As my friends know all too well, it's great to have somebody else to drive so I can indulge a post-prandial, post-hunt snoring snooze. I do not know why my friends put up with me.
1 unbaked pie shell - try a plain cracker crumb crust 2 or 3 very large white onions, thinly sliced 2 tbsp. butter 1/2 lb. Swiss cheese cut into 1/2" or 1" chunks 1 tbsp. flour 1/2 tsp. salt 3 eggs 1 c. milk or light cream 1/8 tsp. pepper
Prepare unbaked pie shell. Start heating oven to 400 degrees. Saute onions in butter and dump into pie shell. Toss the cheese with flour, sprinkle over onions. Beat eggs well. Stir in milk or cream, salt and pepper. Pour over cheese. Sprinkle crack crumbs on top. Bake at 400 degrees for 20 minutes. Then reduce oven heat to 300 degrees and bake 25 minutes longer or until knife inserted in center comes out clean. Serve hot, in wedges.
That is soul food with a rare roast beef. Might be a good treat for a holday, too, as an alternative to creamed baby onions (which I also love).
Thanks. I like quiche when I can make it and get the bacon and onions into it, and a more flavorful cheese than one might get at the soup and salad restaurants that the missus favors. This sounds excellent.
I might suggest some crumbled bacon would do well in this recipe, BTW.
Assistant Village Idiot
What an entertaining buncha wing nuts you are! If we'd split the continent north/south instead of east/west you might be Canadians and all the better for it. Or, of course, t'other way around north/south which might also have improved things for all of us.
Looks like a variation of Zwiebelkuchen. I have spent many weekends sampling neuwine and eating onion pie throughout Bavaria.

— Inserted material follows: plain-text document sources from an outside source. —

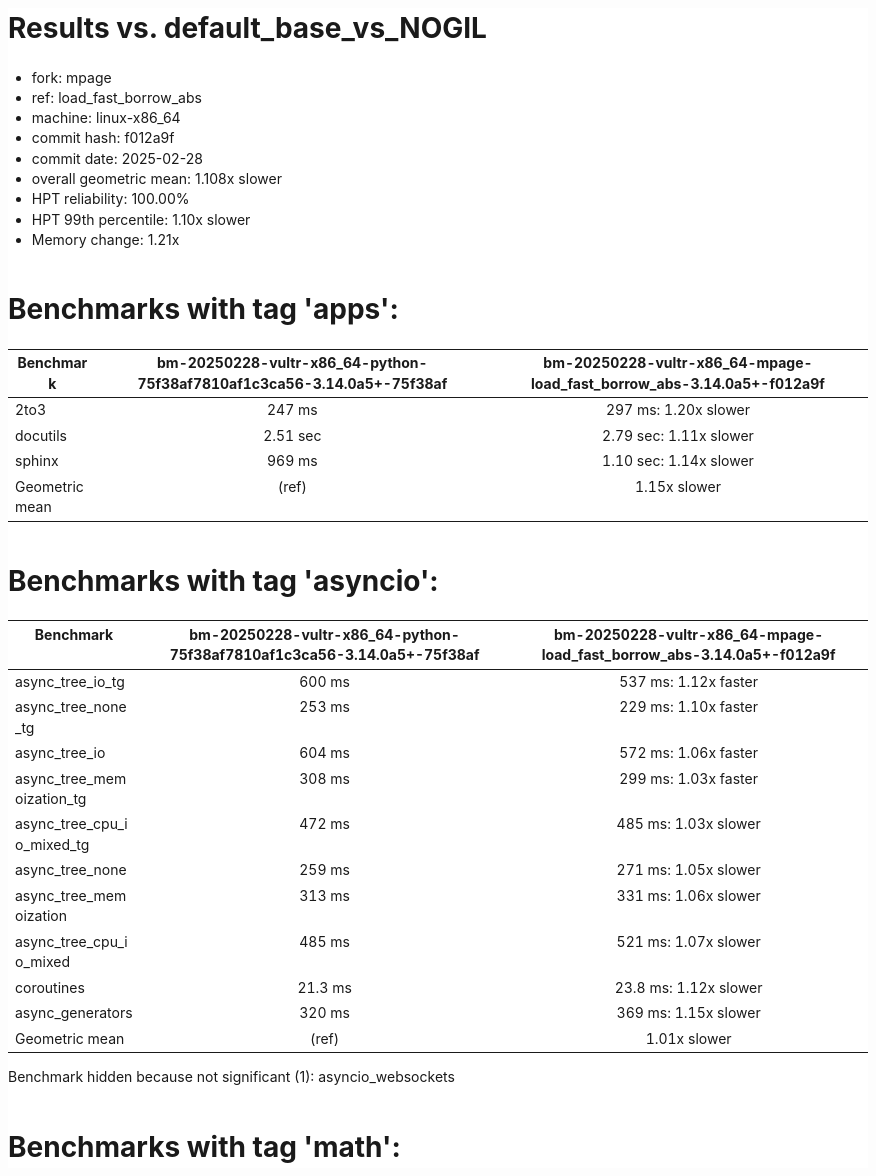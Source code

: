 # Results vs. default_base_vs_NOGIL

- fork: mpage
- ref: load_fast_borrow_abs
- machine: linux-x86_64
- commit hash: f012a9f
- commit date: 2025-02-28
- overall geometric mean: 1.108x slower
- HPT reliability: 100.00%
- HPT 99th percentile: 1.10x slower
- Memory change: 1.21x

Benchmarks with tag 'apps':
===========================

| Benchmark      | bm-20250228-vultr-x86_64-python-75f38af7810af1c3ca56-3.14.0a5+-75f38af | bm-20250228-vultr-x86_64-mpage-load_fast_borrow_abs-3.14.0a5+-f012a9f |
|----------------|:----------------------------------------------------------------------:|:---------------------------------------------------------------------:|
| 2to3           | 247 ms                                                                 | 297 ms: 1.20x slower                                                  |
| docutils       | 2.51 sec                                                               | 2.79 sec: 1.11x slower                                                |
| sphinx         | 969 ms                                                                 | 1.10 sec: 1.14x slower                                                |
| Geometric mean | (ref)                                                                  | 1.15x slower                                                          |

Benchmarks with tag 'asyncio':
==============================

| Benchmark                  | bm-20250228-vultr-x86_64-python-75f38af7810af1c3ca56-3.14.0a5+-75f38af | bm-20250228-vultr-x86_64-mpage-load_fast_borrow_abs-3.14.0a5+-f012a9f |
|----------------------------|:----------------------------------------------------------------------:|:---------------------------------------------------------------------:|
| async_tree_io_tg           | 600 ms                                                                 | 537 ms: 1.12x faster                                                  |
| async_tree_none_tg         | 253 ms                                                                 | 229 ms: 1.10x faster                                                  |
| async_tree_io              | 604 ms                                                                 | 572 ms: 1.06x faster                                                  |
| async_tree_memoization_tg  | 308 ms                                                                 | 299 ms: 1.03x faster                                                  |
| async_tree_cpu_io_mixed_tg | 472 ms                                                                 | 485 ms: 1.03x slower                                                  |
| async_tree_none            | 259 ms                                                                 | 271 ms: 1.05x slower                                                  |
| async_tree_memoization     | 313 ms                                                                 | 331 ms: 1.06x slower                                                  |
| async_tree_cpu_io_mixed    | 485 ms                                                                 | 521 ms: 1.07x slower                                                  |
| coroutines                 | 21.3 ms                                                                | 23.8 ms: 1.12x slower                                                 |
| async_generators           | 320 ms                                                                 | 369 ms: 1.15x slower                                                  |
| Geometric mean             | (ref)                                                                  | 1.01x slower                                                          |

Benchmark hidden because not significant (1): asyncio_websockets

Benchmarks with tag 'math':
===========================
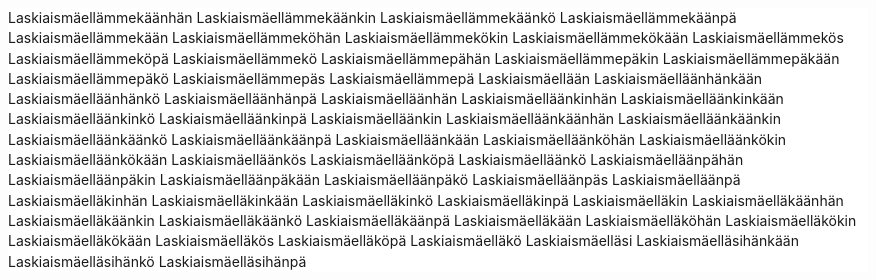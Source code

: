 Laskiaismäellämmekäänhän
Laskiaismäellämmekäänkin
Laskiaismäellämmekäänkö
Laskiaismäellämmekäänpä
Laskiaismäellämmekään
Laskiaismäellämmeköhän
Laskiaismäellämmekökin
Laskiaismäellämmekökään
Laskiaismäellämmekös
Laskiaismäellämmeköpä
Laskiaismäellämmekö
Laskiaismäellämmepähän
Laskiaismäellämmepäkin
Laskiaismäellämmepäkään
Laskiaismäellämmepäkö
Laskiaismäellämmepäs
Laskiaismäellämmepä
Laskiaismäellään
Laskiaismäelläänhänkään
Laskiaismäelläänhänkö
Laskiaismäelläänhänpä
Laskiaismäelläänhän
Laskiaismäelläänkinhän
Laskiaismäelläänkinkään
Laskiaismäelläänkinkö
Laskiaismäelläänkinpä
Laskiaismäelläänkin
Laskiaismäelläänkäänhän
Laskiaismäelläänkäänkin
Laskiaismäelläänkäänkö
Laskiaismäelläänkäänpä
Laskiaismäelläänkään
Laskiaismäelläänköhän
Laskiaismäelläänkökin
Laskiaismäelläänkökään
Laskiaismäelläänkös
Laskiaismäelläänköpä
Laskiaismäelläänkö
Laskiaismäelläänpähän
Laskiaismäelläänpäkin
Laskiaismäelläänpäkään
Laskiaismäelläänpäkö
Laskiaismäelläänpäs
Laskiaismäelläänpä
Laskiaismäelläkinhän
Laskiaismäelläkinkään
Laskiaismäelläkinkö
Laskiaismäelläkinpä
Laskiaismäelläkin
Laskiaismäelläkäänhän
Laskiaismäelläkäänkin
Laskiaismäelläkäänkö
Laskiaismäelläkäänpä
Laskiaismäelläkään
Laskiaismäelläköhän
Laskiaismäelläkökin
Laskiaismäelläkökään
Laskiaismäelläkös
Laskiaismäelläköpä
Laskiaismäelläkö
Laskiaismäelläsi
Laskiaismäelläsihänkään
Laskiaismäelläsihänkö
Laskiaismäelläsihänpä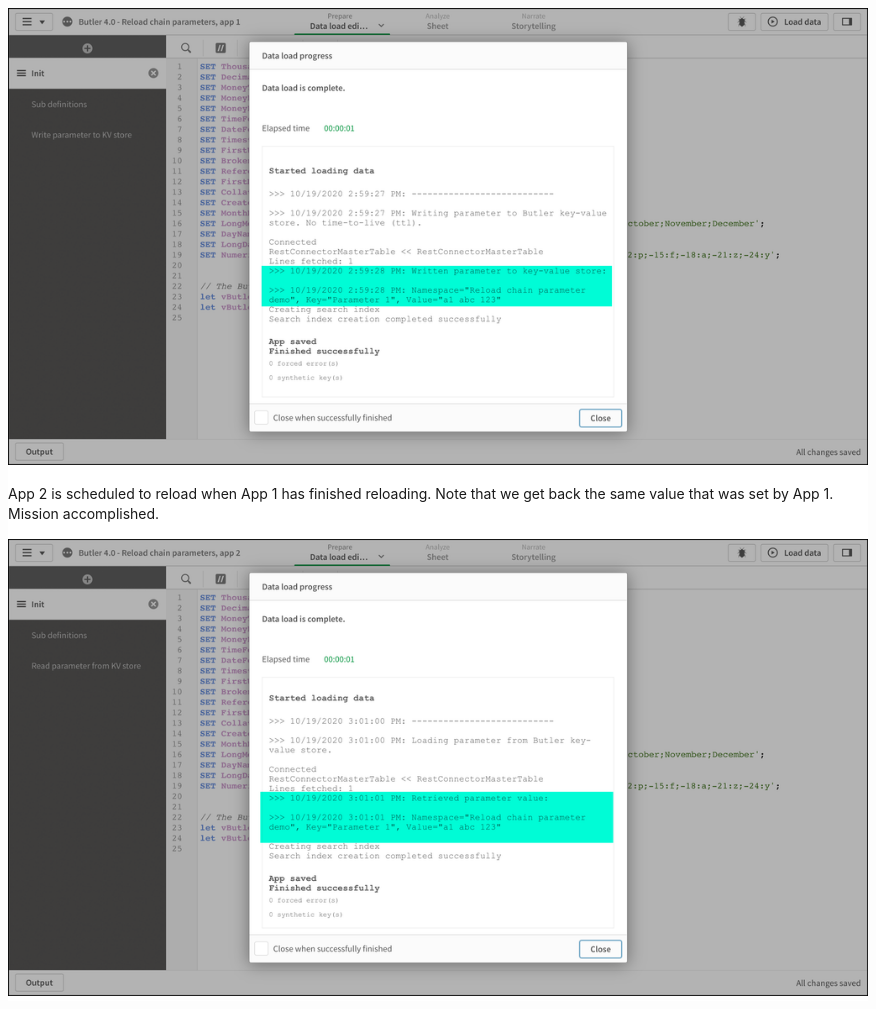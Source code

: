 ![Reload log from App 1, first part of reload chain](reload-chain-parameter-app-1-1.png "Reload log from App 1, first part of reload chain")

App 2 is scheduled to reload when App 1 has finished reloading. Note that we get back the same value that was set by App 1. Mission accomplished.

![Reload log from App 2, second part of reload chain](reload-chain-parameter-app-2-1.png "Reload log from App 2, second part of reload chain")
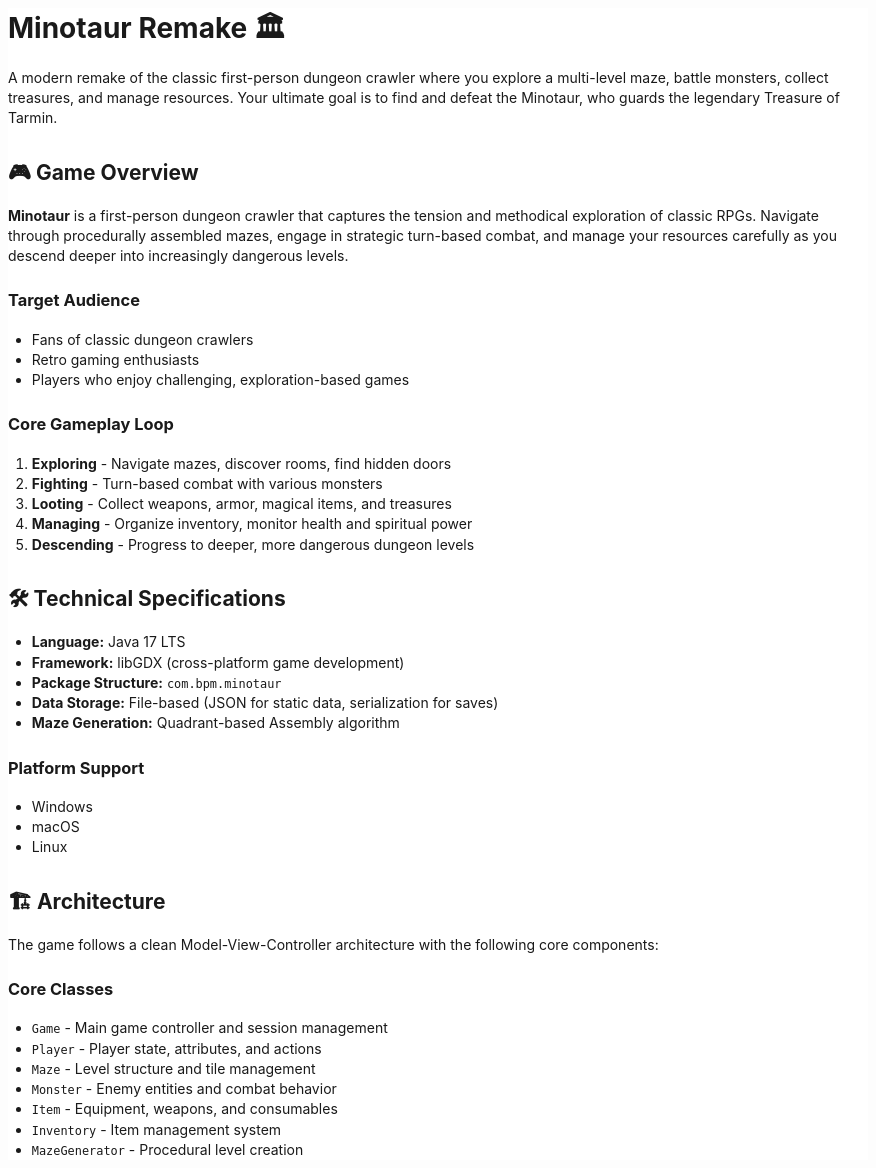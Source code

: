 # Minotaur Remake 🏛️

A modern remake of the classic first-person dungeon crawler where you explore a multi-level maze, battle monsters, collect treasures, and manage resources. Your ultimate goal is to find and defeat the Minotaur, who guards the legendary Treasure of Tarmin.

## 🎮 Game Overview

**Minotaur** is a first-person dungeon crawler that captures the tension and methodical exploration of classic RPGs. Navigate through procedurally assembled mazes, engage in strategic turn-based combat, and manage your resources carefully as you descend deeper into increasingly dangerous levels.

### Target Audience
- Fans of classic dungeon crawlers
- Retro gaming enthusiasts  
- Players who enjoy challenging, exploration-based games

### Core Gameplay Loop
1. **Exploring** - Navigate mazes, discover rooms, find hidden doors
2. **Fighting** - Turn-based combat with various monsters
3. **Looting** - Collect weapons, armor, magical items, and treasures
4. **Managing** - Organize inventory, monitor health and spiritual power
5. **Descending** - Progress to deeper, more dangerous dungeon levels

## 🛠️ Technical Specifications

- **Language:** Java 17 LTS
- **Framework:** libGDX (cross-platform game development)
- **Package Structure:** `com.bpm.minotaur`
- **Data Storage:** File-based (JSON for static data, serialization for saves)
- **Maze Generation:** Quadrant-based Assembly algorithm

### Platform Support
- Windows
- macOS  
- Linux

## 🏗️ Architecture

The game follows a clean Model-View-Controller architecture with the following core components:

### Core Classes
- `Game` - Main game controller and session management
- `Player` - Player state, attributes, and actions
- `Maze` - Level structure and tile management
- `Monster` - Enemy entities and combat behavior
- `Item` - Equipment, weapons, and consumables
- `Inventory` - Item management system
- `MazeGenerator` - Procedural level creation
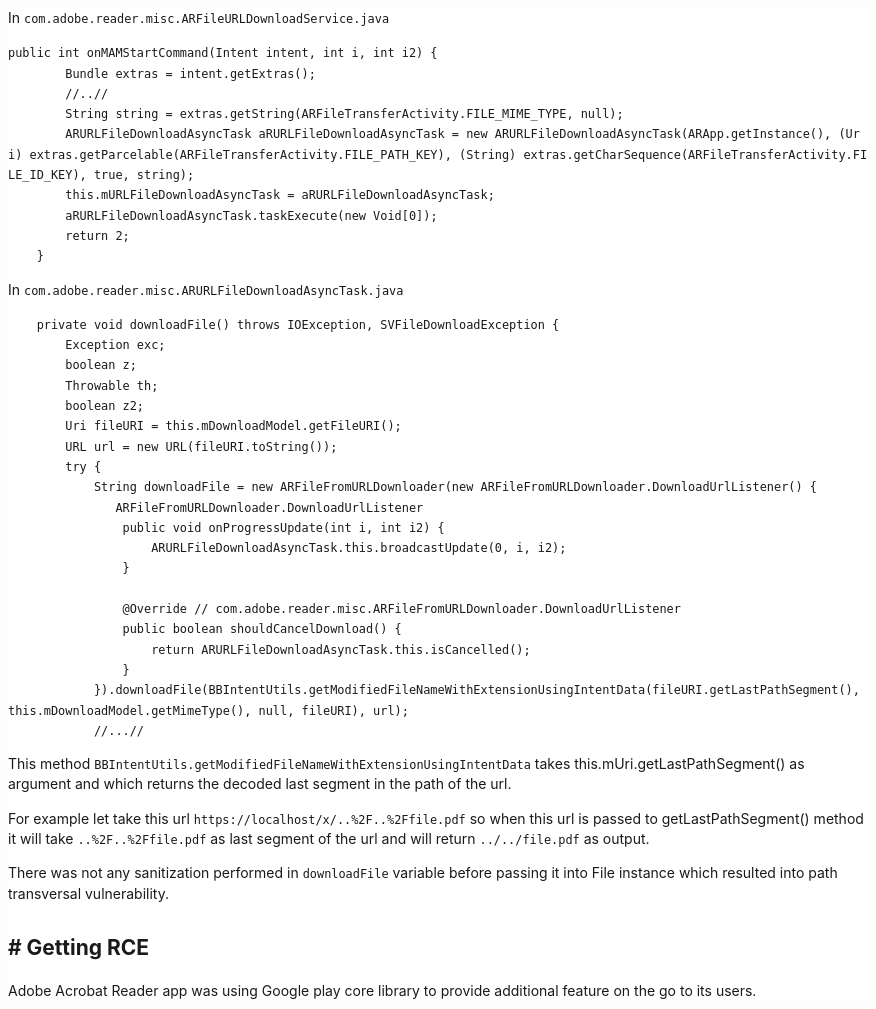 In `com.adobe.reader.misc.ARFileURLDownloadService.java`
```
public int onMAMStartCommand(Intent intent, int i, int i2) { 
        Bundle extras = intent.getExtras();
        //..//
        String string = extras.getString(ARFileTransferActivity.FILE_MIME_TYPE, null);
        ARURLFileDownloadAsyncTask aRURLFileDownloadAsyncTask = new ARURLFileDownloadAsyncTask(ARApp.getInstance(), (Uri) extras.getParcelable(ARFileTransferActivity.FILE_PATH_KEY), (String) extras.getCharSequence(ARFileTransferActivity.FILE_ID_KEY), true, string);
        this.mURLFileDownloadAsyncTask = aRURLFileDownloadAsyncTask;
        aRURLFileDownloadAsyncTask.taskExecute(new Void[0]);
        return 2;
    }
```
In `com.adobe.reader.misc.ARURLFileDownloadAsyncTask.java`
```
    private void downloadFile() throws IOException, SVFileDownloadException {
        Exception exc;
        boolean z;
        Throwable th;
        boolean z2;
        Uri fileURI = this.mDownloadModel.getFileURI();
        URL url = new URL(fileURI.toString());
        try {
            String downloadFile = new ARFileFromURLDownloader(new ARFileFromURLDownloader.DownloadUrlListener() {
               ARFileFromURLDownloader.DownloadUrlListener
                public void onProgressUpdate(int i, int i2) {
                    ARURLFileDownloadAsyncTask.this.broadcastUpdate(0, i, i2);
                }

                @Override // com.adobe.reader.misc.ARFileFromURLDownloader.DownloadUrlListener
                public boolean shouldCancelDownload() {
                    return ARURLFileDownloadAsyncTask.this.isCancelled();
                }
            }).downloadFile(BBIntentUtils.getModifiedFileNameWithExtensionUsingIntentData(fileURI.getLastPathSegment(), this.mDownloadModel.getMimeType(), null, fileURI), url);
            //...//
```
This method `BBIntentUtils.getModifiedFileNameWithExtensionUsingIntentData` takes this.mUri.getLastPathSegment() as argument and which returns the decoded  last segment in the path of the url.

For example let take this url `https://localhost/x/..%2F..%2Ffile.pdf` so when this url is passed to getLastPathSegment() method it will take `..%2F..%2Ffile.pdf` as last segment of the url and will return `../../file.pdf` as output.

There was not any sanitization performed in `downloadFile` variable before passing it into  File instance which resulted into path transversal vulnerability.

## # Getting RCE
Adobe Acrobat Reader app was using Google play core library to provide additional feature on the go to its users. 
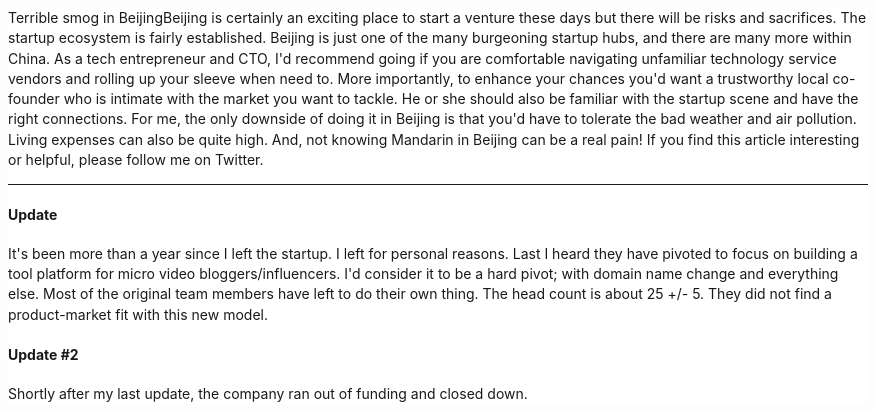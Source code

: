 Terrible smog in BeijingBeijing is certainly an exciting place to start a venture these days but there will be risks and sacrifices. The startup ecosystem is fairly established. Beijing is just one of the many burgeoning startup hubs, and there are many more within China. As a tech entrepreneur and CTO, I'd recommend going if you are comfortable navigating unfamiliar technology service vendors and rolling up your sleeve when need to. More importantly, to enhance your chances you'd want a trustworthy local co-founder who is intimate with the market you want to tackle. He or she should also be familiar with the startup scene and have the right connections. For me, the only downside of doing it in Beijing is that you'd have to tolerate the bad weather and air pollution. Living expenses can also be quite high. And, not knowing Mandarin in Beijing can be a real pain!
If you find this article interesting or helpful, please follow me on Twitter.


---

#### Update
It's been more than a year since I left the startup. I left for personal reasons. Last I heard they have pivoted to focus on building a tool platform for micro video bloggers/influencers. I'd consider it to be a hard pivot; with domain name change and everything else. Most of the original team members have left to do their own thing. The head count is about 25 +/- 5. They did not find a product-market fit with this new model.

#### Update #2 
Shortly after my last update, the company ran out of funding and closed down.
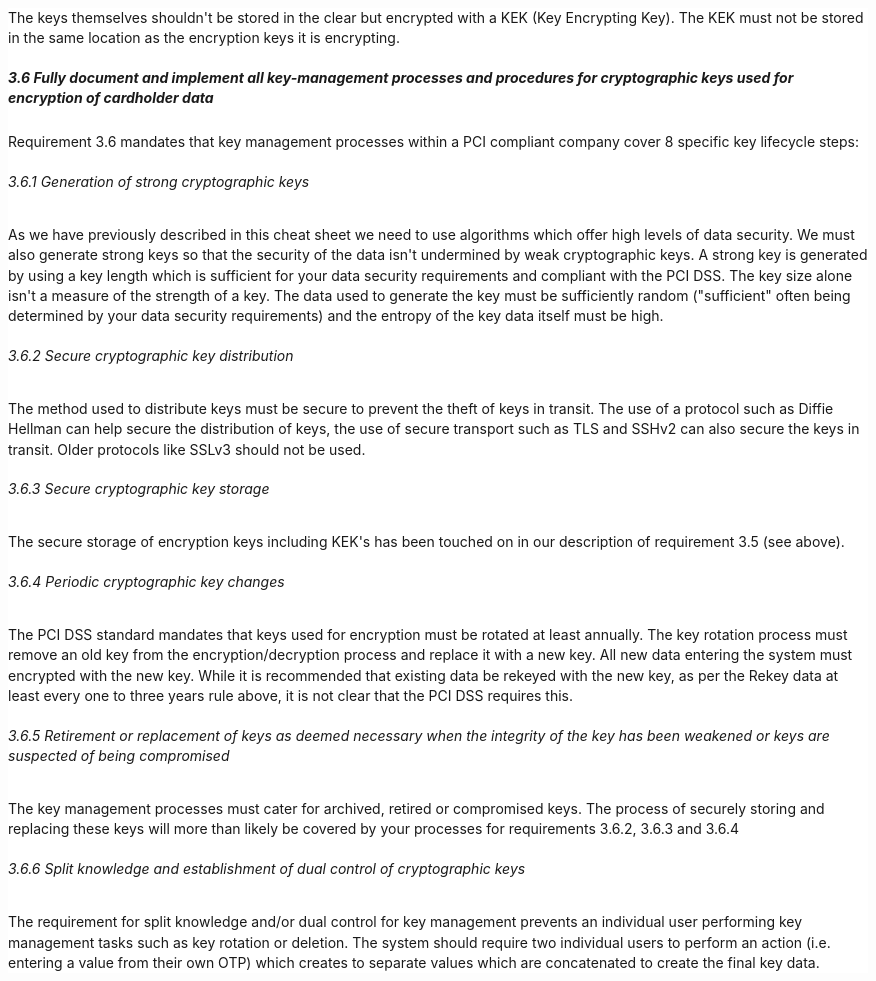The keys themselves shouldn't be stored in the clear but encrypted with a KEK (Key Encrypting Key). The KEK must not be stored in the same location as the encryption keys it is encrypting.

##### 3.6 Fully document and implement all key-management processes and procedures for cryptographic keys used for encryption of cardholder data

Requirement 3.6 mandates that key management processes within a PCI compliant company cover 8 specific key lifecycle steps:

###### 3.6.1 Generation of strong cryptographic keys

As we have previously described in this cheat sheet we need to use algorithms which offer high levels of data security. We must also generate strong keys so that the security of the data isn't undermined by weak cryptographic keys. A strong key is generated by using a key length which is sufficient for your data security requirements and compliant with the PCI DSS. The key size alone isn't a measure of the strength of a key. The data used to generate the key must be sufficiently random ("sufficient" often being determined by your data security requirements) and the entropy of the key data itself must be high.

###### 3.6.2 Secure cryptographic key distribution

The method used to distribute keys must be secure to prevent the theft of keys in transit. The use of a protocol such as Diffie Hellman can help secure the distribution of keys, the use of secure transport such as TLS and SSHv2 can also secure the keys in transit. Older protocols like SSLv3 should not be used.

###### 3.6.3 Secure cryptographic key storage

The secure storage of encryption keys including KEK's has been touched on in our description of requirement 3.5 (see above).

###### 3.6.4 Periodic cryptographic key changes

The PCI DSS standard mandates that keys used for encryption must be rotated at least annually. The key rotation process must remove an old key from the encryption/decryption process and replace it with a new key. All new data entering the system must encrypted with the new key. While it is recommended that existing data be rekeyed with the new key, as per the Rekey data at least every one to three years rule above, it is not clear that the PCI DSS requires this.

###### 3.6.5 Retirement or replacement of keys as deemed necessary when the integrity of the key has been weakened or keys are suspected of being compromised

The key management processes must cater for archived, retired or compromised keys. The process of securely storing and replacing these keys will more than likely be covered by your processes for requirements 3.6.2, 3.6.3 and 3.6.4

###### 3.6.6 Split knowledge and establishment of dual control of cryptographic keys

The requirement for split knowledge and/or dual control for key management prevents an individual user performing key management tasks such as key rotation or deletion. The system should require two individual users to perform an action (i.e. entering a value from their own OTP) which creates to separate values which are concatenated to create the final key data.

I can recall some embarrassing yet hilarious gastric explosions on those wonderful autumn outings around the Schwartzwald.
It's called a Bloody Caesar, official drink of The Snowbirds. I like a # 7 myself.
Indeed this is zwiebelkuchen. At our winery in Oregon, we do a "Federweisser" festival Thanksgiving weekend each year. Federweisser is Riesling that is still fermenting and we serve it with zwiebelkuchen and local bratwurst. Here is another recipe:
Out here in Calgary, that "Clamato Bloody Mary" is called a "Caesar" and was invented here in 1969 by Walter Chell to celebrate the opening of a new Italian restaurant. It has vodka, clam and tomato juice (you can now get tins of clamato juice), Worcestershire sauce and other spices.